§ WORK ITEM:
Would you tally how many lines in the records include the word "если"? Reply with the number only.

Source texts of formatted documents:
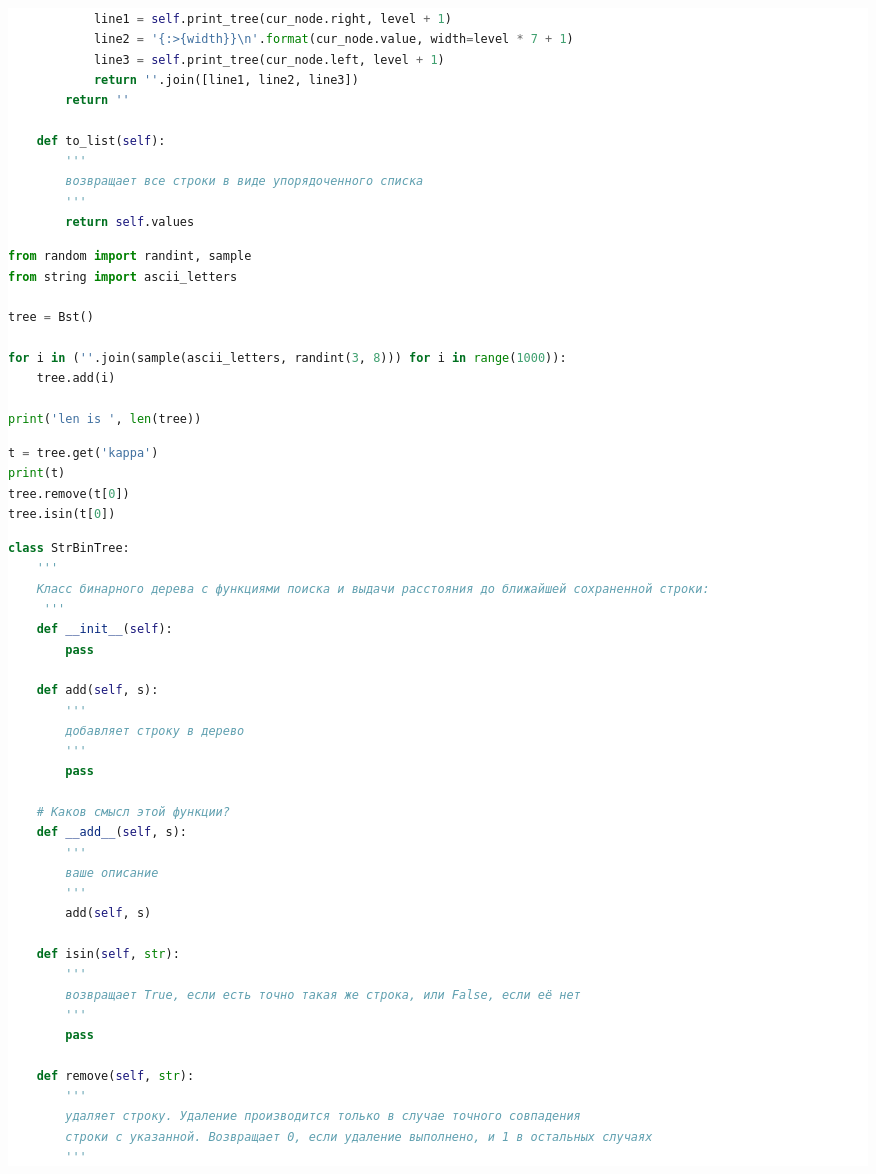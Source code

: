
 ```python
            line1 = self.print_tree(cur_node.right, level + 1)
            line2 = '{:>{width}}\n'.format(cur_node.value, width=level * 7 + 1)
            line3 = self.print_tree(cur_node.left, level + 1)
            return ''.join([line1, line2, line3])
        return ''

    def to_list(self):
        '''
        возвращает все строки в виде упорядоченного списка
        '''
        return self.values
```


```python
from random import randint, sample
from string import ascii_letters

tree = Bst()

for i in (''.join(sample(ascii_letters, randint(3, 8))) for i in range(1000)):
    tree.add(i)

print('len is ', len(tree))
```


```python
t = tree.get('kappa')
print(t)
tree.remove(t[0])
tree.isin(t[0])
```


```python
class StrBinTree:
    '''
    Класс бинарного дерева с функциями поиска и выдачи расстояния до ближайшей сохраненной строки:
     '''
    def __init__(self):
        pass
    
    def add(self, s):
        '''
        добавляет строку в дерево
        '''
        pass
    
    # Каков смысл этой функции?
    def __add__(self, s):
        '''
        ваше описание
        '''
        add(self, s)
    
    def isin(self, str):
        '''
        возвращает True, если есть точно такая же строка, или False, если её нет
        '''
        pass
        
    def remove(self, str):
        '''
        удаляет строку. Удаление производится только в случае точного совпадения
        строки с указанной. Возвращает 0, если удаление выполнено, и 1 в остальных случаях
        '''
```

§ EXERCISE OUTPUT:
2